Our in house data science teams work closely with, actuaries, behavioural psychologists, and operational colleagues to constantly review new and historical data to produce scoring algorithms that are highly predictive of risk and have the ability to detect high risk drives at a very early stage within their cover
We have been and remain advocates of the positive impact of coaching on behavioural change. Working in parrel with Cranfield University, we reviewed decades of scientific research and used this as the foundation of our coaching model.
With billions of miles and hundreds of thousands of crash events recorded, we have a combined social and data science to identify best in class methods of coaching and engagement that have delivered quantifiable improvements in behaviour and reductions in loss ratio.

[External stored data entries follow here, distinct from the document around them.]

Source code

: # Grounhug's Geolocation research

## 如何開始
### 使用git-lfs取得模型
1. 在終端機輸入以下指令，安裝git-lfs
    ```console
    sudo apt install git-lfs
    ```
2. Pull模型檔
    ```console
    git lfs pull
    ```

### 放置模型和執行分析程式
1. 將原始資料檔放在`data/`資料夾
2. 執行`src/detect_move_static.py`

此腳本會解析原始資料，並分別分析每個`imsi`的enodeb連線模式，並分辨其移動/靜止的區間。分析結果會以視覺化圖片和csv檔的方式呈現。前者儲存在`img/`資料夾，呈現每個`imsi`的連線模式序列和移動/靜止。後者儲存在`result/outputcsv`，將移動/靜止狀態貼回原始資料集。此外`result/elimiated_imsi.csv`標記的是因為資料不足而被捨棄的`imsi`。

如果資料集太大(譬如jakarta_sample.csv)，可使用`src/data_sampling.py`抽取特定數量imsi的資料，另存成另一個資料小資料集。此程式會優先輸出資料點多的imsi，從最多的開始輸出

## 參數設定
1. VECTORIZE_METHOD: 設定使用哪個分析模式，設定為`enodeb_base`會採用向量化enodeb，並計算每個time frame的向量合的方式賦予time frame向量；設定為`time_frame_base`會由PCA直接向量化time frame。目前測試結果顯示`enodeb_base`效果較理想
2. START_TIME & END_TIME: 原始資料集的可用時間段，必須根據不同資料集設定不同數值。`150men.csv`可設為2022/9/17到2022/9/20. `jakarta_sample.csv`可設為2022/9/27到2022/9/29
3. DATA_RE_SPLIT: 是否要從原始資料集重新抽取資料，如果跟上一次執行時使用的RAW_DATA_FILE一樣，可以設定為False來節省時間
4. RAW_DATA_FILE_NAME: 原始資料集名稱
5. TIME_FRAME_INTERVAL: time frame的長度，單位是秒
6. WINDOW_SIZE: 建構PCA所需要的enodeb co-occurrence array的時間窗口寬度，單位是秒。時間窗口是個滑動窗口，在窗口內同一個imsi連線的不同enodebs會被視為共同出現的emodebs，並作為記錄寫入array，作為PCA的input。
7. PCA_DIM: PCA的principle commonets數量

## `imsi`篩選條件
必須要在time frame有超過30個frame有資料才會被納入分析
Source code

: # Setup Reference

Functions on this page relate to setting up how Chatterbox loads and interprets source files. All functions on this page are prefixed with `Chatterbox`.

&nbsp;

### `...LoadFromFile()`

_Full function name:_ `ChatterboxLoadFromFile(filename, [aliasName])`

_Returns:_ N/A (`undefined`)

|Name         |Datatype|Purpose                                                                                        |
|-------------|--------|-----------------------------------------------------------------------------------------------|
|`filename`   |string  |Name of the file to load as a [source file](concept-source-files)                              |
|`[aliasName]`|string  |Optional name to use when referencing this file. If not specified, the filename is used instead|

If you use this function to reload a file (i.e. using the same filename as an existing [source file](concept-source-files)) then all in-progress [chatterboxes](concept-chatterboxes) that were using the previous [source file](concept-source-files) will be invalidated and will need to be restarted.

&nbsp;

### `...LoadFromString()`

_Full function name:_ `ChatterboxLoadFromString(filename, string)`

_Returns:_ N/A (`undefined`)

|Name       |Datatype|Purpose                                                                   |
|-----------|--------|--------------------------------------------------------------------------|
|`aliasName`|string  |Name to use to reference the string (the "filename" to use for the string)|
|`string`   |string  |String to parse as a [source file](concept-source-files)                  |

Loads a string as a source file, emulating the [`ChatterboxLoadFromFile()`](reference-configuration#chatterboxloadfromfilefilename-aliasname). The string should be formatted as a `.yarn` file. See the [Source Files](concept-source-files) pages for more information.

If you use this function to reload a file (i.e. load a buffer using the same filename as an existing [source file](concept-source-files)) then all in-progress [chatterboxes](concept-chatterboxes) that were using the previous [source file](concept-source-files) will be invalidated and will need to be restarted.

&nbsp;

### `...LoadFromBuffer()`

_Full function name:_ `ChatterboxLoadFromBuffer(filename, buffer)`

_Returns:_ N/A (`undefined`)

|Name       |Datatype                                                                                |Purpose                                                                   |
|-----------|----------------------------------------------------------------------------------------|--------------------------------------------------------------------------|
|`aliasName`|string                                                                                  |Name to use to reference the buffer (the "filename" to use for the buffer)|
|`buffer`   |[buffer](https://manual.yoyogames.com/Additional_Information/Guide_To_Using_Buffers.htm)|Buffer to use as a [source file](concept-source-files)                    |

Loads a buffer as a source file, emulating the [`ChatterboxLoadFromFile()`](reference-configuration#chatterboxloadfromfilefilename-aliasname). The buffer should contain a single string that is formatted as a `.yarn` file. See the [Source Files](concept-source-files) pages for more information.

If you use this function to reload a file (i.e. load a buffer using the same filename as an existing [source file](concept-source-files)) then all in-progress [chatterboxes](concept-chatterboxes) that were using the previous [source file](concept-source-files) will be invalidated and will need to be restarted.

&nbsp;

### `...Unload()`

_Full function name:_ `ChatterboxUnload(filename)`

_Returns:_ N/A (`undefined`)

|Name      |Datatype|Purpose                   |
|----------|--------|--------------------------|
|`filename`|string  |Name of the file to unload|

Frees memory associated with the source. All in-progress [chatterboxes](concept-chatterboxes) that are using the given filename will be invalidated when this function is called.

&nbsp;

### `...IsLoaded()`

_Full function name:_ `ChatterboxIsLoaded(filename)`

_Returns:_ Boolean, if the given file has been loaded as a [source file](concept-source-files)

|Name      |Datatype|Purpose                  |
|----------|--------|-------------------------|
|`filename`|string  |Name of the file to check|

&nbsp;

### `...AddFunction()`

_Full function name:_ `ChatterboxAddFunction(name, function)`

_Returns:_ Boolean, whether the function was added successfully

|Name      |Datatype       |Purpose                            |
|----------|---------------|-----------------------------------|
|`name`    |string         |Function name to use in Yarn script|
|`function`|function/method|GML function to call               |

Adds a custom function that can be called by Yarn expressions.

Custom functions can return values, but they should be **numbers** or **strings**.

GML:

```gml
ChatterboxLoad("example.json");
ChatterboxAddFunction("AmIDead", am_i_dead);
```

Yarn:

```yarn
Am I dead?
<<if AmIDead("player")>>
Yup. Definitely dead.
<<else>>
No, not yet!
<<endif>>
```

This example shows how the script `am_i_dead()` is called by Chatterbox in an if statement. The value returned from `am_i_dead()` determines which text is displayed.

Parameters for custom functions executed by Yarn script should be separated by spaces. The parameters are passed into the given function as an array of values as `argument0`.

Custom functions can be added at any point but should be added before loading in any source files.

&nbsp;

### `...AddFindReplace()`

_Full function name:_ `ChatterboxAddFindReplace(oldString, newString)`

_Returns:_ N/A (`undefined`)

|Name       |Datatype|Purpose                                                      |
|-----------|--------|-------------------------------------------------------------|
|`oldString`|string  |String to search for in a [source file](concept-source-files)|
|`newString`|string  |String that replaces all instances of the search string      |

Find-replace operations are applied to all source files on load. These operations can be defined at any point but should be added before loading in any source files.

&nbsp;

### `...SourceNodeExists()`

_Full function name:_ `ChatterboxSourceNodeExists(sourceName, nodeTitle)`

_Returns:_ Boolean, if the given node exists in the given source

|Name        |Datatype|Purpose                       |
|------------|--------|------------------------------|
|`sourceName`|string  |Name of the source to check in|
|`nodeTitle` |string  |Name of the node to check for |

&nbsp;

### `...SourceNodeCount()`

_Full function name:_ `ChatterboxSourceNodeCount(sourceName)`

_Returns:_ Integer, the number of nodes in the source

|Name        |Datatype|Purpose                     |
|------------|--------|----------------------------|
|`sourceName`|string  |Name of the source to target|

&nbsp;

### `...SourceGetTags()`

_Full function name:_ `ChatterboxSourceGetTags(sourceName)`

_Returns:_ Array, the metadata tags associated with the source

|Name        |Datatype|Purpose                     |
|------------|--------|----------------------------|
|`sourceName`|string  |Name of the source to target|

Cross departmental collaboration between our psychology, data science, and actuarial teams provides a unique environment where by we analysis performance data against actual outcomes, this allows us to refine our behavioural coaching strategies to deliver a specific outcome for our clients.
Through analysing individual trip data, accepting that everyone can have a bad day, we take a holistic approach focusing on trends and dangerous events rather than isolated events, this provides a clearer view of true behaviours and resonates better with policyholders when delivering feedback.
Key data inputs to coaching include harsh braking, harsh acceleration, harsh cornering, speeding, and distracted driving.
Our ultimate goal is to assist to be better drivers and keep people safe on the road.